◆ Aim of the task
Make an exact copy of each entry, leaving out every picture.

◆ Data extract
-------
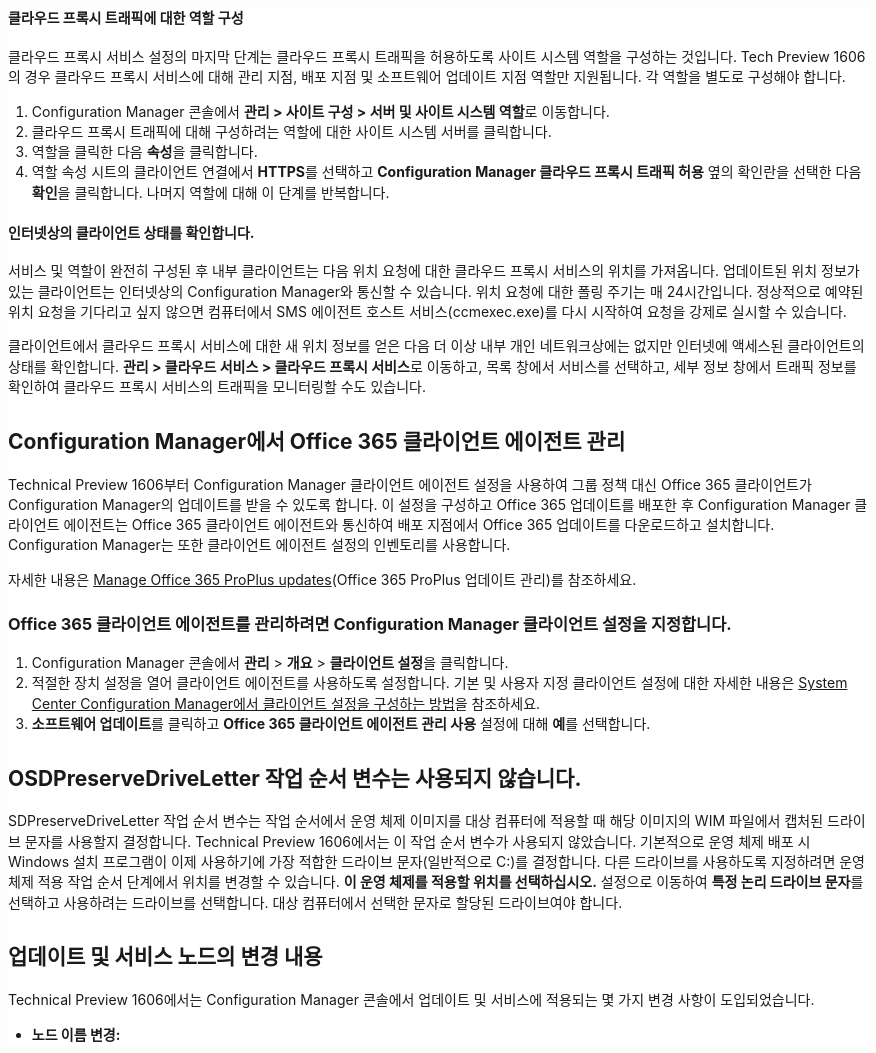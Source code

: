 #### <a name="configure-roles-for-cloud-proxy-traffic"></a>클라우드 프록시 트래픽에 대한 역할 구성

클라우드 프록시 서비스 설정의 마지막 단계는 클라우드 프록시 트래픽을 허용하도록 사이트 시스템 역할을 구성하는 것입니다. Tech Preview 1606의 경우 클라우드 프록시 서비스에 대해 관리 지점, 배포 지점 및 소프트웨어 업데이트 지점 역할만 지원됩니다. 각 역할을 별도로 구성해야 합니다.

1. Configuration Manager 콘솔에서 **관리 > 사이트 구성 > 서버 및 사이트 시스템 역할**로 이동합니다.
2. 클라우드 프록시 트래픽에 대해 구성하려는 역할에 대한 사이트 시스템 서버를 클릭합니다.
3. 역할을 클릭한 다음 **속성**을 클릭합니다.
4. 역할 속성 시트의 클라이언트 연결에서 **HTTPS**를 선택하고 **Configuration Manager 클라우드 프록시 트래픽 허용** 옆의 확인란을 선택한 다음 **확인**을 클릭합니다. 나머지 역할에 대해 이 단계를 반복합니다.

#### <a name="check-status-on-a-client-on-the-internet"></a>인터넷상의 클라이언트 상태를 확인합니다.

서비스 및 역할이 완전히 구성된 후 내부 클라이언트는 다음 위치 요청에 대한 클라우드 프록시 서비스의 위치를 가져옵니다. 업데이트된 위치 정보가 있는 클라이언트는 인터넷상의 Configuration Manager와 통신할 수 있습니다. 위치 요청에 대한 폴링 주기는 매 24시간입니다. 정상적으로 예약된 위치 요청을 기다리고 싶지 않으면 컴퓨터에서 SMS 에이전트 호스트 서비스(ccmexec.exe)를 다시 시작하여 요청을 강제로 실시할 수 있습니다.

클라이언트에서 클라우드 프록시 서비스에 대한 새 위치 정보를 얻은 다음 더 이상 내부 개인 네트워크상에는 없지만 인터넷에 액세스된 클라이언트의 상태를 확인합니다. **관리 > 클라우드 서비스 > 클라우드 프록시 서비스**로 이동하고, 목록 창에서 서비스를 선택하고, 세부 정보 창에서 트래픽 정보를 확인하여 클라우드 프록시 서비스의 트래픽을 모니터링할 수도 있습니다.   

## <a name="a-namemanageo365amanage-the-office-365-client-agent-in-configuration-manager"></a><a name="manage_o365"></a>Configuration Manager에서 Office 365 클라이언트 에이전트 관리  

Technical Preview 1606부터 Configuration Manager 클라이언트 에이전트 설정을 사용하여 그룹 정책 대신 Office 365 클라이언트가 Configuration Manager의 업데이트를 받을 수 있도록 합니다. 이 설정을 구성하고 Office 365 업데이트를 배포한 후 Configuration Manager 클라이언트 에이전트는 Office 365 클라이언트 에이전트와 통신하여 배포 지점에서 Office 365 업데이트를 다운로드하고 설치합니다. Configuration Manager는 또한 클라이언트 에이전트 설정의 인벤토리를 사용합니다.

자세한 내용은 [Manage Office 365 ProPlus updates](https://technet.microsoft.com/library/mt741983.aspx)(Office 365 ProPlus 업데이트 관리)를 참조하세요.

### <a name="set-the-configuration-manager-client-setting-to-manage-the-office-365-client-agent"></a>Office 365 클라이언트 에이전트를 관리하려면 Configuration Manager 클라이언트 설정을 지정합니다.
1.  Configuration Manager 콘솔에서 **관리** > **개요** > **클라이언트 설정**을 클릭합니다.
1. 적절한 장치 설정을 열어 클라이언트 에이전트를 사용하도록 설정합니다. 기본 및 사용자 지정 클라이언트 설정에 대한 자세한 내용은 [System Center Configuration Manager에서 클라이언트 설정을 구성하는 방법](../../core/clients/deploy/configure-client-settings.md)을 참조하세요.
2. **소프트웨어 업데이트**를 클릭하고 **Office 365 클라이언트 에이전트 관리 사용** 설정에 대해 **예**를 선택합니다.
## <a name="a-nameosdpreservedriveletterathe-osdpreservedriveletter-task-sequence-variable-has-been-deprecated"></a><a name="osdpreservedriveletter"></a>OSDPreserveDriveLetter 작업 순서 변수는 사용되지 않습니다.
SDPreserveDriveLetter 작업 순서 변수는 작업 순서에서 운영 체제 이미지를 대상 컴퓨터에 적용할 때 해당 이미지의 WIM 파일에서 캡처된 드라이브 문자를 사용할지 결정합니다. Technical Preview 1606에서는 이 작업 순서 변수가 사용되지 않았습니다. 기본적으로 운영 체제 배포 시 Windows 설치 프로그램이 이제 사용하기에 가장 적합한 드라이브 문자(일반적으로 C:)를 결정합니다. 다른 드라이브를 사용하도록 지정하려면 운영 체제 적용 작업 순서 단계에서 위치를 변경할 수 있습니다. **이 운영 체제를 적용할 위치를 선택하십시오.** 설정으로 이동하여 **특정 논리 드라이브 문자**를 선택하고 사용하려는 드라이브를 선택합니다. 대상 컴퓨터에서 선택한 문자로 할당된 드라이브여야 합니다.
## <a name="a-nameupdatesandservicingachanges-for-the-updates-and-servicing-node"></a><a name="updatesandservicing"></a>업데이트 및 서비스 노드의 변경 내용
Technical Preview 1606에서는 Configuration Manager 콘솔에서 업데이트 및 서비스에 적용되는 몇 가지 변경 사항이 도입되었습니다.
- **노드 이름 변경:**
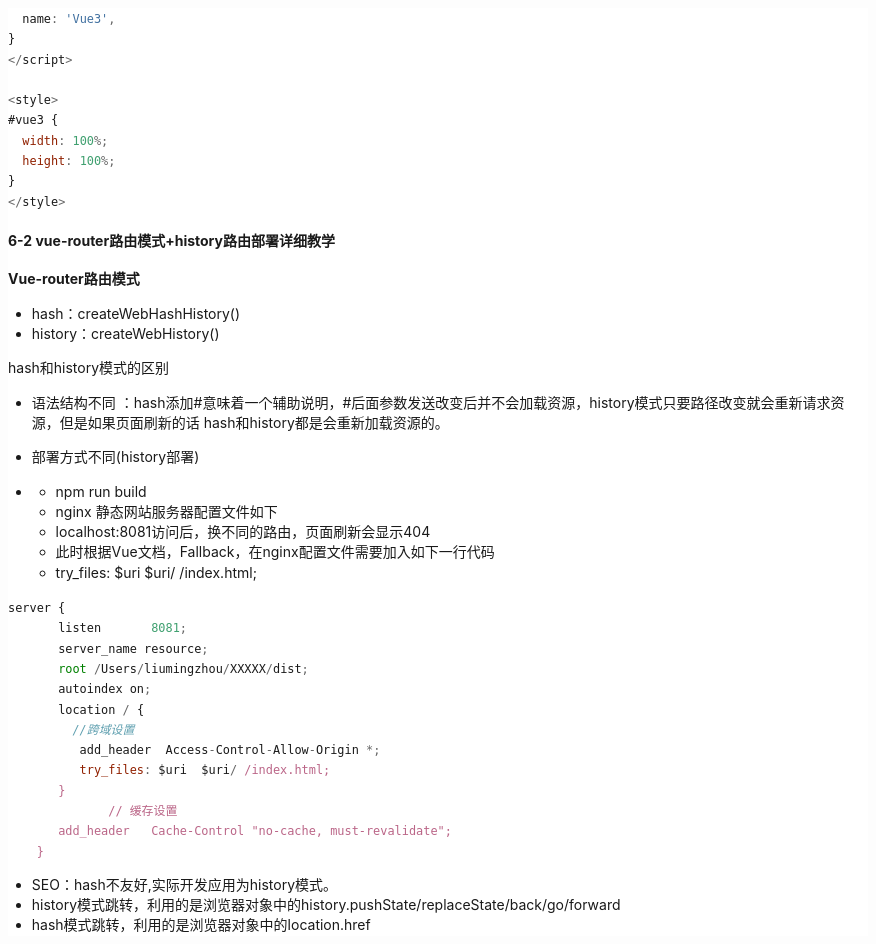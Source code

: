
 ```javascript
  name: 'Vue3',
}
</script>

<style>
#vue3 {
  width: 100%;
  height: 100%;
}
</style>
```



#### 6-2 vue-router路由模式+history路由部署详细教学



**Vue-router路由模式**

- hash：createWebHashHistory()
- history：createWebHistory()

hash和history模式的区别

- 语法结构不同 ：hash添加#意味着一个辅助说明，#后面参数发送改变后并不会加载资源，history模式只要路径改变就会重新请求资源，但是如果页面刷新的话 hash和history都是会重新加载资源的。
- 部署方式不同(history部署)

- - npm run build
  - nginx 静态网站服务器配置文件如下
  - localhost:8081访问后，换不同的路由，页面刷新会显示404
  - 此时根据Vue文档，Fallback，在nginx配置文件需要加入如下一行代码
  - try_files: $uri  $uri/ /index.html;

```javascript
server {
       listen       8081;
       server_name resource;
       root /Users/liumingzhou/XXXXX/dist;
       autoindex on;
       location / {
         //跨域设置
          add_header  Access-Control-Allow-Origin *;
          try_files: $uri  $uri/ /index.html;
       }
			  // 缓存设置
       add_header   Cache-Control "no-cache, must-revalidate";
    }
```

- SEO：hash不友好,实际开发应用为history模式。
- history模式跳转，利用的是浏览器对象中的history.pushState/replaceState/back/go/forward
- hash模式跳转，利用的是浏览器对象中的location.href

####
-------
◆ Task solution
Source code

: #### <a name="configure-roles-for-cloud-proxy-traffic"></a>클라우드 프록시 트래픽에 대한 역할 구성

클라우드 프록시 서비스 설정의 마지막 단계는 클라우드 프록시 트래픽을 허용하도록 사이트 시스템 역할을 구성하는 것입니다. Tech Preview 1606의 경우 클라우드 프록시 서비스에 대해 관리 지점, 배포 지점 및 소프트웨어 업데이트 지점 역할만 지원됩니다. 각 역할을 별도로 구성해야 합니다.

1. Configuration Manager 콘솔에서 **관리 > 사이트 구성 > 서버 및 사이트 시스템 역할**로 이동합니다.
2. 클라우드 프록시 트래픽에 대해 구성하려는 역할에 대한 사이트 시스템 서버를 클릭합니다.
3. 역할을 클릭한 다음 **속성**을 클릭합니다.
4. 역할 속성 시트의 클라이언트 연결에서 **HTTPS**를 선택하고 **Configuration Manager 클라우드 프록시 트래픽 허용** 옆의 확인란을 선택한 다음 **확인**을 클릭합니다. 나머지 역할에 대해 이 단계를 반복합니다.

#### <a name="check-status-on-a-client-on-the-internet"></a>인터넷상의 클라이언트 상태를 확인합니다.

서비스 및 역할이 완전히 구성된 후 내부 클라이언트는 다음 위치 요청에 대한 클라우드 프록시 서비스의 위치를 가져옵니다. 업데이트된 위치 정보가 있는 클라이언트는 인터넷상의 Configuration Manager와 통신할 수 있습니다. 위치 요청에 대한 폴링 주기는 매 24시간입니다. 정상적으로 예약된 위치 요청을 기다리고 싶지 않으면 컴퓨터에서 SMS 에이전트 호스트 서비스(ccmexec.exe)를 다시 시작하여 요청을 강제로 실시할 수 있습니다.

클라이언트에서 클라우드 프록시 서비스에 대한 새 위치 정보를 얻은 다음 더 이상 내부 개인 네트워크상에는 없지만 인터넷에 액세스된 클라이언트의 상태를 확인합니다. **관리 > 클라우드 서비스 > 클라우드 프록시 서비스**로 이동하고, 목록 창에서 서비스를 선택하고, 세부 정보 창에서 트래픽 정보를 확인하여 클라우드 프록시 서비스의 트래픽을 모니터링할 수도 있습니다.   

## <a name="a-namemanageo365amanage-the-office-365-client-agent-in-configuration-manager"></a><a name="manage_o365"></a>Configuration Manager에서 Office 365 클라이언트 에이전트 관리  

Technical Preview 1606부터 Configuration Manager 클라이언트 에이전트 설정을 사용하여 그룹 정책 대신 Office 365 클라이언트가 Configuration Manager의 업데이트를 받을 수 있도록 합니다. 이 설정을 구성하고 Office 365 업데이트를 배포한 후 Configuration Manager 클라이언트 에이전트는 Office 365 클라이언트 에이전트와 통신하여 배포 지점에서 Office 365 업데이트를 다운로드하고 설치합니다. Configuration Manager는 또한 클라이언트 에이전트 설정의 인벤토리를 사용합니다.

자세한 내용은 [Manage Office 365 ProPlus updates](https://technet.microsoft.com/library/mt741983.aspx)(Office 365 ProPlus 업데이트 관리)를 참조하세요.

### <a name="set-the-configuration-manager-client-setting-to-manage-the-office-365-client-agent"></a>Office 365 클라이언트 에이전트를 관리하려면 Configuration Manager 클라이언트 설정을 지정합니다.
1.  Configuration Manager 콘솔에서 **관리** > **개요** > **클라이언트 설정**을 클릭합니다.
1. 적절한 장치 설정을 열어 클라이언트 에이전트를 사용하도록 설정합니다. 기본 및 사용자 지정 클라이언트 설정에 대한 자세한 내용은 [System Center Configuration Manager에서 클라이언트 설정을 구성하는 방법](../../core/clients/deploy/configure-client-settings.md)을 참조하세요.
2. **소프트웨어 업데이트**를 클릭하고 **Office 365 클라이언트 에이전트 관리 사용** 설정에 대해 **예**를 선택합니다.
## <a name="a-nameosdpreservedriveletterathe-osdpreservedriveletter-task-sequence-variable-has-been-deprecated"></a><a name="osdpreservedriveletter"></a>OSDPreserveDriveLetter 작업 순서 변수는 사용되지 않습니다.
SDPreserveDriveLetter 작업 순서 변수는 작업 순서에서 운영 체제 이미지를 대상 컴퓨터에 적용할 때 해당 이미지의 WIM 파일에서 캡처된 드라이브 문자를 사용할지 결정합니다. Technical Preview 1606에서는 이 작업 순서 변수가 사용되지 않았습니다. 기본적으로 운영 체제 배포 시 Windows 설치 프로그램이 이제 사용하기에 가장 적합한 드라이브 문자(일반적으로 C:)를 결정합니다. 다른 드라이브를 사용하도록 지정하려면 운영 체제 적용 작업 순서 단계에서 위치를 변경할 수 있습니다. **이 운영 체제를 적용할 위치를 선택하십시오.** 설정으로 이동하여 **특정 논리 드라이브 문자**를 선택하고 사용하려는 드라이브를 선택합니다. 대상 컴퓨터에서 선택한 문자로 할당된 드라이브여야 합니다.
## <a name="a-nameupdatesandservicingachanges-for-the-updates-and-servicing-node"></a><a name="updatesandservicing"></a>업데이트 및 서비스 노드의 변경 내용
Technical Preview 1606에서는 Configuration Manager 콘솔에서 업데이트 및 서비스에 적용되는 몇 가지 변경 사항이 도입되었습니다.
- **노드 이름 변경:**
Source code

:
 ```javascript
  name: 'Vue3',
}
</script>

<style>
#vue3 {
  width: 100%;
  height: 100%;
}
</style>
```



#### 6-2 vue-router路由模式+history路由部署详细教学



**Vue-router路由模式**

- hash：createWebHashHistory()
- history：createWebHistory()

hash和history模式的区别

- 语法结构不同 ：hash添加#意味着一个辅助说明，#后面参数发送改变后并不会加载资源，history模式只要路径改变就会重新请求资源，但是如果页面刷新的话 hash和history都是会重新加载资源的。
- 部署方式不同(history部署)

- - npm run build
  - nginx 静态网站服务器配置文件如下
  - localhost:8081访问后，换不同的路由，页面刷新会显示404
  - 此时根据Vue文档，Fallback，在nginx配置文件需要加入如下一行代码
  - try_files: $uri  $uri/ /index.html;

```javascript
server {
       listen       8081;
       server_name resource;
       root /Users/liumingzhou/XXXXX/dist;
       autoindex on;
       location / {
         //跨域设置
          add_header  Access-Control-Allow-Origin *;
          try_files: $uri  $uri/ /index.html;
       }
			  // 缓存设置
       add_header   Cache-Control "no-cache, must-revalidate";
    }
```

- SEO：hash不友好,实际开发应用为history模式。
- history模式跳转，利用的是浏览器对象中的history.pushState/replaceState/back/go/forward
- hash模式跳转，利用的是浏览器对象中的location.href

####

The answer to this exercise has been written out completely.